New PGA Tour CEO addresses potential changes to the schedule, parity, and more

Brian Rolapp is clearly excited about the future of the PGA Tour.
PGA Tour CEO Brian Rolapp
PGA Tour CEO Brian Rolapp | Kevin C. Cox/GettyImages

New PGA Tour CEO Brian Rolapp was interviewed just before Thanksgiving by CNBC, which shared the video with the world via its YouTube Channel, thus allowing us to find out exactly what he meant by parity on the PGA Tour and whether he really wants golf to start after the Super Bowl.

“Golf is not football,” said Rolapp, who worked with the NFL for more than two decades. “So, I still have a lot to learn.”

Between the season-ending RSM Classic and now, Rolapp didn’t bother to deny what Harris English said at the RSM Classic, which was that the PGA Tour might start the season after the Super Bowl, might not play in the fall, might only have 20 events, and so on. But none of those are facts written in stone.   

Apparently, they are concepts, along with many others brought up at the Competition Committee meetings and in discussions with everyone, from players to sponsors to fans to TV networks, including those who don’t even have a PGA Tour contract at present.

The ideas were the result of what most people call brainstorming sessions. 

Here’s how it works. You all want to create something or solve a problem or change how something is being done, and the rule is you come into a room with other people and bravely throw out your ideas on the topic, no matter how crazy. Some people call it throwing stuff on a wall to see what sticks.

They were trying to think outside the box. Golf, as most know, is wholly rooted in tradition, the past, and what's always been done. That's its charm and its current dilemma. 

“Part of professional golf's issue is it has grown up as a series of events that happen to be on television as opposed to how do you actually take those events, making them meaningful in their own right,” Rolapp explained.

Professional golf happened that way because that’s the way professional golf grew.

And that wasn’t the only sacred cow Rolapp addressed. He grabbed the third rail of Tour “stars” versus those who are not on the Wheaties box. His example was a surprise.  

“Everyone has this premise that a tournament only matters if one or two players are in it. There's no data that supports that,” he said.

He used the recent FedEx St. Jude event as an example. Rory McIlroy, he noted, skipped the tournament to rest up for the final two events of the season. There was much hand-wringing with McIlroy absent.

However, Rolapp noted that what happened on Sunday was that Justin Rose and J.J. Spaun were in a playoff. You can't get any more competitive than that.

“Justin ended up winning, and I think we did, towards the end of that telecast, close to five or six million viewers,” he said. “The six million people who were watching that playoff hole weren't saying, 'Gosh, this sporting event stinks because one player isn't in it.'”

Rolapp said it might have been a been a better event with McIlroy, but that the way it worked out, it was a success.   

“Any sport worth its salt (that) says, ‘This competition only works if there's a couple people in it,’ is not a sport. It's the circus,” he said.   

 (I don't know about you, but I'm warming up to Rolapp.)

Golf, he thinks, has been doing better than people think, ratings and popularity-wise. He offered up some facts to prove it.

According to Rolapp, golf is up in participation 40 percent since COVID. On television, Sunday audiences are averaging three to five million viewers.

“To put that in perspective, that was higher than a first-round NBA game. That was four times the viewership of Sunday Night Baseball,” he added.

In other words, the PGA Tour golf has a solid base of devoted fans and followers.

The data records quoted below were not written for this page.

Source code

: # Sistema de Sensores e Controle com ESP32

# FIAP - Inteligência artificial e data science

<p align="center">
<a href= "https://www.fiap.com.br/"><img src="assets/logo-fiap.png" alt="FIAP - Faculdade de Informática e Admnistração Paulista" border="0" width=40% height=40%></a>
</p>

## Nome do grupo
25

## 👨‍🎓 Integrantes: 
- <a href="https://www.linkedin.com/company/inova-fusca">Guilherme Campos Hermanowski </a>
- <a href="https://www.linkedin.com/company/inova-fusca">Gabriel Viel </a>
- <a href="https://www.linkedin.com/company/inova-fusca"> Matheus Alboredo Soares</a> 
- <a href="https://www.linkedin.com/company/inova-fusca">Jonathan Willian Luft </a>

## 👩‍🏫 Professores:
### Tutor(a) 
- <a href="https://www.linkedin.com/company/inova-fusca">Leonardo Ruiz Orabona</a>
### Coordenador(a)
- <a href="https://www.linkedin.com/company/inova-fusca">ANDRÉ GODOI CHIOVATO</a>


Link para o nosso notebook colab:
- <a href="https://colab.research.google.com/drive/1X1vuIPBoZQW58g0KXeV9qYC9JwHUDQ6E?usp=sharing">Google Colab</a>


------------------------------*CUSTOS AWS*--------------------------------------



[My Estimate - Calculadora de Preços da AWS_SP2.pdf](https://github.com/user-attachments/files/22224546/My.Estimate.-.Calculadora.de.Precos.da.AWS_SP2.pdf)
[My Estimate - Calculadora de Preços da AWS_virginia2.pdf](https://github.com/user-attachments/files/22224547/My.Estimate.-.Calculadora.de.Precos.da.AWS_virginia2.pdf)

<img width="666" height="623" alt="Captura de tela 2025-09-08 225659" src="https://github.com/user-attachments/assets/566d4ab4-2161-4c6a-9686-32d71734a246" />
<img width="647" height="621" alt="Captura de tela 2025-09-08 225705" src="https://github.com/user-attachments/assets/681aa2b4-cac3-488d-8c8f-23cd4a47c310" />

However, he said it’s going to be the Competition Committee’s job to figure out how to make bigger and better events, how to put them in the calendar where fans will watch more golf more often, and how to put them in a competitive model that golf fans and sports fans will want to watch. And nothing has been decided yet.

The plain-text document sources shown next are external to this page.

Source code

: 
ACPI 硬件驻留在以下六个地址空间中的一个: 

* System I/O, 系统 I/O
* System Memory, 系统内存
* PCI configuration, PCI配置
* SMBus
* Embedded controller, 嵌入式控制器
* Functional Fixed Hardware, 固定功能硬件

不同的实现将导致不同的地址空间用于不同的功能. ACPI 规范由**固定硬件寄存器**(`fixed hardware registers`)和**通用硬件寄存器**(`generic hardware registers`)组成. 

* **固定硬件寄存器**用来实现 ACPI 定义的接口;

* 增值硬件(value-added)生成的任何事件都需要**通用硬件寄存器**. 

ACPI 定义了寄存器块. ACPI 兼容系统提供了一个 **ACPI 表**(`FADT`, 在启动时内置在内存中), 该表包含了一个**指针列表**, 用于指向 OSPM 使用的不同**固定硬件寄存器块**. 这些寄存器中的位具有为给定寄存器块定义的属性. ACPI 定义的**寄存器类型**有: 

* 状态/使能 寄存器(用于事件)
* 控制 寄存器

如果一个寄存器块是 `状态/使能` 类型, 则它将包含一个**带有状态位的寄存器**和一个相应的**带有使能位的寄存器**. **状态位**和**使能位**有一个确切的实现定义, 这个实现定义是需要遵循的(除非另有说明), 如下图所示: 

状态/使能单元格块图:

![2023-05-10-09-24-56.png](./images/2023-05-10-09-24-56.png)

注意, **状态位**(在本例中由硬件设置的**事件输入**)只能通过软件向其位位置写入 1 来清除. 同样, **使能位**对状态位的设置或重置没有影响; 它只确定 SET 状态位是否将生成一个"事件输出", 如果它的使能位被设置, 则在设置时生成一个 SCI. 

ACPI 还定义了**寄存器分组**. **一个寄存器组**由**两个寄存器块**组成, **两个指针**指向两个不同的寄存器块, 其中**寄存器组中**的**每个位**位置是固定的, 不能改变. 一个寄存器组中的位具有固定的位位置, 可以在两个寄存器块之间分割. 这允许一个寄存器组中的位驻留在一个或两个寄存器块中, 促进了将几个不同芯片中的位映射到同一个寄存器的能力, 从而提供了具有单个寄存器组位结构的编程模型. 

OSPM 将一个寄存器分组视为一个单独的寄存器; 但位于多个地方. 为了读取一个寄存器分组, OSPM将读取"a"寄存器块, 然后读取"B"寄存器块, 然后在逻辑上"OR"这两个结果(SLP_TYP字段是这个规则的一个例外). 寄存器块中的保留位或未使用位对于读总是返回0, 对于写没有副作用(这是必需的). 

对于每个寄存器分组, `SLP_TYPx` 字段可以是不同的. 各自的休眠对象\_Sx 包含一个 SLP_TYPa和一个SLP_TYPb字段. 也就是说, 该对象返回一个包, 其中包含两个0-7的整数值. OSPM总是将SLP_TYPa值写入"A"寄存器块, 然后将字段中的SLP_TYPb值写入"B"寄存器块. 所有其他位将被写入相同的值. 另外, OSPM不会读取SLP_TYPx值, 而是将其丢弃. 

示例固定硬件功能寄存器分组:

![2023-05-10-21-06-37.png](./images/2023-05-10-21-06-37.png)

The fortunate thing for golf, according to Rolapp, is that golf has already conquered the hard part of any sport, what he calls parity, which is slightly different from what most golf fans might think of as parity. Most golf fans think of parity as two guys they have never heard of playing for a title. His idea of parity is different than that.   

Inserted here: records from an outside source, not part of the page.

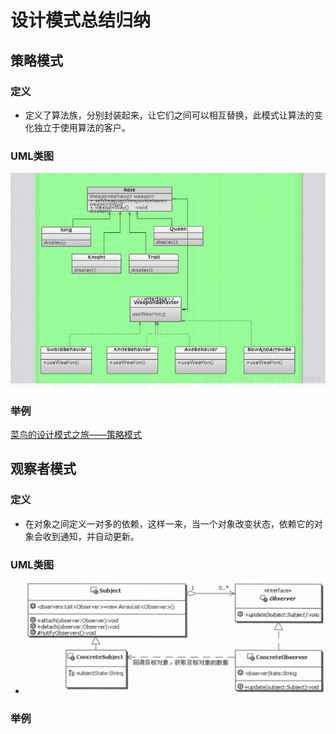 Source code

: # 设计模式总结归纳

## 策略模式
### 定义
* 定义了算法族，分别封装起来，让它们之间可以相互替换，此模式让算法的变化独立于使用算法的客户。

### UML类图
![strategy](https://github.com/Deep2018530/DesignModes/raw/master/images/strategy.jpg) 
### 举例
[菜鸟的设计模式之旅——策略模式](https://www.cnblogs.com/deepSleeping/p/10738020.html "请多指教")

## 观察者模式
### 定义
* 在对象之间定义一对多的依赖，这样一来，当一个对象改变状态，依赖它的对象会收到通知，并自动更新。
### UML类图
* ![observer](https://github.com/Deep2018530/DesignModes/raw/master/images/observer.png) 
### 举例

“On any given Sunday, you don't know who's going to win. Golf has that,” he said. “The difference between the 10th-best golfer in the world and the 50th is razor-thin. That is incredible strength. Golf already has the hard part.”

( I don't know about you, but I'm thinking of putting him on the Christmas card list now that I've heard what he means by parity.)

Even better, Rolapp is looking to the future, far into the future, with the best quote of the interview: “You cannot build a life-long sport that outlives your stars if you don't build a system that is works beyond your stars.”

Wow. The next few seasons are going to be interesting on a whole new level.